NNMF replaces the PCA rotation picture with an additive mixing picture:

Each pixel spectrum is approximated as a non-negative sum of a few non-negative component spectra.

That is often easier to interpret for imaging data because intensities and abundances are naturally non-negative. The decomposition is described as parts-based [5, 7]: the model builds each pixel from additive contributions only, without sign cancellation.

Historically, this class of methods was used under the name positive matrix factorization [4] before Lee and Seung made it widely known [5, 6].

Model

Random NNMF solves

\[ W, H = \arg\min_{W \ge 0,\; H \ge 0} \left\| X - W H \right\|_F^2 \]

starting from unguided initial matrices [6, 9].

The result is exploratory:

  • spectra and maps are both discovered from the data,
  • no seed information is enforced,
  • different initializations can lead to different local optima.

NMF with the Frobenius cost is non-convex jointly in W and H [8, 9]; only local minima are guaranteed. This is why initialization (seeded NNMF below) matters in practice.

Interpretation in this project

Random NNMF is useful when no reliable prior spectra exist yet. It is usually more physically intuitive than PCA because the result is additive and non-negative, but it is still not guaranteed to find the chemically preferred decomposition.

In practice it works best as:

  • a first non-negative exploratory pass,
  • a source of candidate result components that can later be imported back as seeds,
  • a comparison point against seeded NNMF.

Seeded NNMF

Intuition

Seeded NNMF keeps the same non-negative matrix factorization model but starts from prior knowledge instead of random guesses. The question becomes:

If I already have a rough idea what some spectra or maps should look like, can the algorithm refine them while still adapting to the data?

This matters most for difficult CRS data: if resonances overlap strongly or the signal-to-background ratio is poor, unguided methods can mix components, but a seeded decomposition can be steered toward the desired clustering [14].

Model

The optimization target stays the same:

\[ W, H = \arg\min_{W \ge 0,\; H \ge 0} \left\| X - W H \right\|_F^2 \]

but the solver starts from user-guided seeds

\[ W \leftarrow W_0,\qquad H \leftarrow H_0 \]

and then updates both matrices. The seeds are not hard constraints — they are informed initial conditions:

\[ X \approx W_0 H_0 \quad \longrightarrow \quad X \approx W^* H^* \]

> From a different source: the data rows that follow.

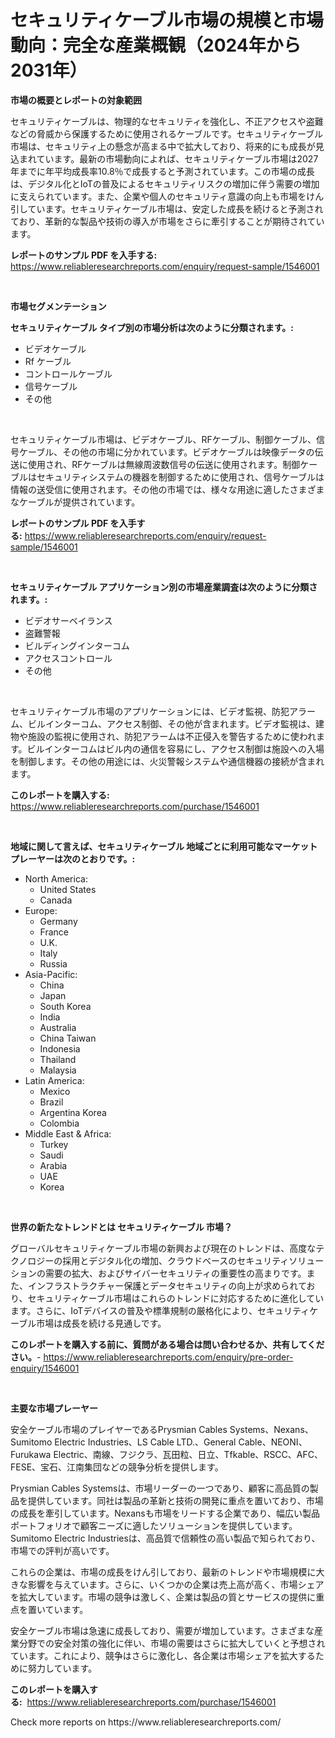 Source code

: <p><h1>セキュリティケーブル市場の規模と市場動向：完全な産業概観（2024年から2031年）</h1></p><p><strong>市場の概要とレポートの対象範囲</strong></p>
<p><p>セキュリティケーブルは、物理的なセキュリティを強化し、不正アクセスや盗難などの脅威から保護するために使用されるケーブルです。セキュリティケーブル市場は、セキュリティ上の懸念が高まる中で拡大しており、将来的にも成長が見込まれています。最新の市場動向によれば、セキュリティケーブル市場は2027年までに年平均成長率10.8％で成長すると予測されています。この市場の成長は、デジタル化とIoTの普及によるセキュリティリスクの増加に伴う需要の増加に支えられています。また、企業や個人のセキュリティ意識の向上も市場をけん引しています。セキュリティケーブル市場は、安定した成長を続けると予測されており、革新的な製品や技術の導入が市場をさらに牽引することが期待されています。</p></p>
<p><strong>レポートのサンプル PDF を入手する:</strong> <a href="https://www.reliableresearchreports.com/enquiry/request-sample/1546001">https://www.reliableresearchreports.com/enquiry/request-sample/1546001</a></p>
<p>&nbsp;</p>
<p><strong>市場セグメンテーション</strong></p>
<p><strong>セキュリティケーブル タイプ別の市場分析は次のように分類されます。:</strong></p>
<p><ul><li>ビデオケーブル</li><li>Rf ケーブル</li><li>コントロールケーブル</li><li>信号ケーブル</li><li>その他</li></ul></p>
<p>&nbsp;</p>
<p><p>セキュリティケーブル市場は、ビデオケーブル、RFケーブル、制御ケーブル、信号ケーブル、その他の市場に分かれています。ビデオケーブルは映像データの伝送に使用され、RFケーブルは無線周波数信号の伝送に使用されます。制御ケーブルはセキュリティシステムの機器を制御するために使用され、信号ケーブルは情報の送受信に使用されます。その他の市場では、様々な用途に適したさまざまなケーブルが提供されています。</p></p>
<p><strong>レポートのサンプル PDF を入手する:</strong>&nbsp;<a href="https://www.reliableresearchreports.com/enquiry/request-sample/1546001">https://www.reliableresearchreports.com/enquiry/request-sample/1546001</a></p>
<p>&nbsp;</p>
<p><strong> セキュリティケーブル アプリケーション別の市場産業調査は次のように分類されます。:</strong></p>
<p><ul><li>ビデオサーベイランス</li><li>盗難警報</li><li>ビルディングインターコム</li><li>アクセスコントロール</li><li>その他</li></ul></p>
<p>&nbsp;</p>
<p><p>セキュリティケーブル市場のアプリケーションには、ビデオ監視、防犯アラーム、ビルインターコム、アクセス制御、その他が含まれます。ビデオ監視は、建物や施設の監視に使用され、防犯アラームは不正侵入を警告するために使われます。ビルインターコムはビル内の通信を容易にし、アクセス制御は施設への入場を制御します。その他の用途には、火災警報システムや通信機器の接続が含まれます。</p></p>
<p><strong>このレポートを購入する:</strong>&nbsp; <a href="https://www.reliableresearchreports.com/purchase/1546001">https://www.reliableresearchreports.com/purchase/1546001</a></p>
<p>&nbsp;</p>
<p><strong>地域に関して言えば、セキュリティケーブル 地域ごとに利用可能なマーケットプレーヤーは次のとおりです。:</strong></p>
<p><ul>
    <li>
        North America:
        <ul>
            <li>United States</li>
            <li>Canada</li>
        </ul>
    </li>
    <li>
        Europe:
        <ul>
            <li>Germany</li>
            <li>France</li>
            <li>U.K.</li>
            <li>Italy</li>
            <li>Russia</li>
        </ul>
    </li>
    <li>
        Asia-Pacific:
        <ul>
            <li>China</li>
            <li>Japan</li>
            <li>South Korea</li>
            <li>India</li>
            <li>Australia</li>
            <li>China Taiwan</li>
            <li>Indonesia</li>
            <li>Thailand</li>
            <li>Malaysia</li>
        </ul>
    </li>
    <li>
        Latin America:
        <ul>
            <li>Mexico</li>
            <li>Brazil</li>
            <li>Argentina Korea</li>
            <li>Colombia</li>
        </ul>
    </li>
    <li>
        Middle East & Africa:
        <ul>
            <li>Turkey</li>
            <li>Saudi</li>
            <li>Arabia</li>
            <li>UAE</li>
            <li>Korea</li>
        </ul>
    </li>
    </ul></p>
<p>&nbsp;</p>
<p><strong>世界の新たなトレンドとは セキュリティケーブル 市場？</strong></p>
<p><p>グローバルセキュリティケーブル市場の新興および現在のトレンドは、高度なテクノロジーの採用とデジタル化の増加、クラウドベースのセキュリティソリューションの需要の拡大、およびサイバーセキュリティの重要性の高まりです。また、インフラストラクチャー保護とデータセキュリティの向上が求められており、セキュリティケーブル市場はこれらのトレンドに対応するために進化しています。さらに、IoTデバイスの普及や標準規制の厳格化により、セキュリティケーブル市場は成長を続ける見通しです。</p></p>
<p><strong>このレポートを購入する前に、質問がある場合は問い合わせるか、共有してください。</strong>- <a href="https://www.reliableresearchreports.com/enquiry/pre-order-enquiry/1546001">https://www.reliableresearchreports.com/enquiry/pre-order-enquiry/1546001</a></p>
<p>&nbsp;</p>
<p><strong>主要な市場プレーヤー</strong></p>
<p><p>安全ケーブル市場のプレイヤーであるPrysmian Cables Systems、Nexans、Sumitomo Electric Industries、LS Cable LTD.、General Cable、NEONI、Furukawa Electric、南線、フジクラ、瓦田粒、日立、Tfkable、RSCC、AFC、FESE、宝石、江南集団などの競争分析を提供します。</p><p>Prysmian Cables Systemsは、市場リーダーの一つであり、顧客に高品質の製品を提供しています。同社は製品の革新と技術の開発に重点を置いており、市場の成長を牽引しています。Nexansも市場をリードする企業であり、幅広い製品ポートフォリオで顧客ニーズに適したソリューションを提供しています。Sumitomo Electric Industriesは、高品質で信頼性の高い製品で知られており、市場での評判が高いです。</p><p>これらの企業は、市場の成長をけん引しており、最新のトレンドや市場規模に大きな影響を与えています。さらに、いくつかの企業は売上高が高く、市場シェアを拡大しています。市場の競争は激しく、企業は製品の質とサービスの提供に重点を置いています。</p><p>安全ケーブル市場は急速に成長しており、需要が増加しています。さまざまな産業分野での安全対策の強化に伴い、市場の需要はさらに拡大していくと予想されています。これにより、競争はさらに激化し、各企業は市場シェアを拡大するために努力しています。</p></p>
<p><strong>このレポートを購入する:</strong>&nbsp;&nbsp;<a href="https://www.reliableresearchreports.com/purchase/1546001">https://www.reliableresearchreports.com/purchase/1546001</a></p>
<p>Check more reports on https://www.reliableresearchreports.com/</p> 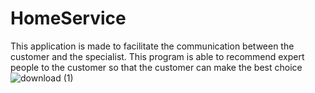 # HomeService 
This application is made to facilitate the communication between the customer and the specialist.
This program is able to recommend expert people to the customer so that the customer can make the best choice
![download (1)](https://github.com/MostafaGholipour/Faz4/assets/127138795/252d9b28-b28a-4fe2-9fb9-e20f7c96e4f8)

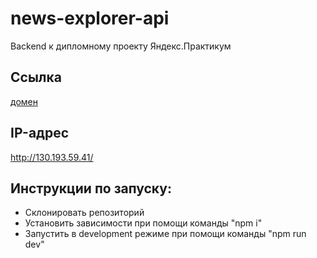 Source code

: # news-explorer-api
Backend к дипломному проекту Яндекс.Практикум
## Ссылка
[домен](https://news-explorer-praktikum.ru/)
## IP-адрес
http://130.193.59.41/
## Инструкции по запуску:
* Склонировать репозиторий
* Установить зависимости при помощи команды "npm i"
* Запустить в development режиме при помощи команды "npm run dev"
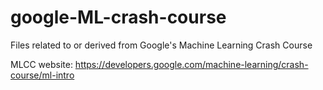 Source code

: # google-ML-crash-course
Files related to or derived from Google's Machine Learning Crash Course

MLCC website: https://developers.google.com/machine-learning/crash-course/ml-intro
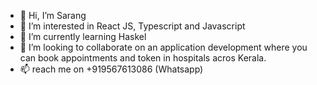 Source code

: - 👋 Hi, I’m Sarang
- 👀 I’m interested in React JS, Typescript and Javascript
- 🌱 I’m currently learning Haskel
- 💞️ I’m looking to collaborate on an application development where you can book appointments and token in hospitals acros Kerala.
- 📫 reach me on +919567613086 (Whatsapp)

<!---
sarangpm18/sarangpm18 is a ✨ special ✨ repository because its `README.md` (this file) appears on your GitHub profile.
You can click the Preview link to take a look at your changes.
--->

Because the cost surface has many local minima [8, 9], the choice of W0 and H0 directly determines which one the solver converges to. That is the whole reason seeding helps on hard data.

What can become a seed

H0 can come from:

  • ROI average spectra,
  • imported spectra,
  • Gaussian resonance models,
  • previous result spectra,
  • spectral information entered in the GUI.

W0 can come from:

  • fixed W seeds,
  • imported result maps,
  • background maps,
  • or from one of the H-driven W-seed estimation modes.

W-seed modes

If only a spectral seed is available, the GUI estimates W0 from the data and the current H0. The active W-seed mode decides how:

  • nnls: coefficient maps from a non-negative least-squares fit,
  • selective_score: a heuristic map based on target projection and competition against other seeded spectra,
  • h_weighted: a legacy channel-weighted image heuristic,
  • average: average image fallback,
  • empty: almost neutral homogeneous fallback.

The important separation is:

  • missing or incomplete H is discovered from the current basis through the residual-based seed logic,
  • once a usable H exists, the final W seed for that component is built with the selected W-seed mode.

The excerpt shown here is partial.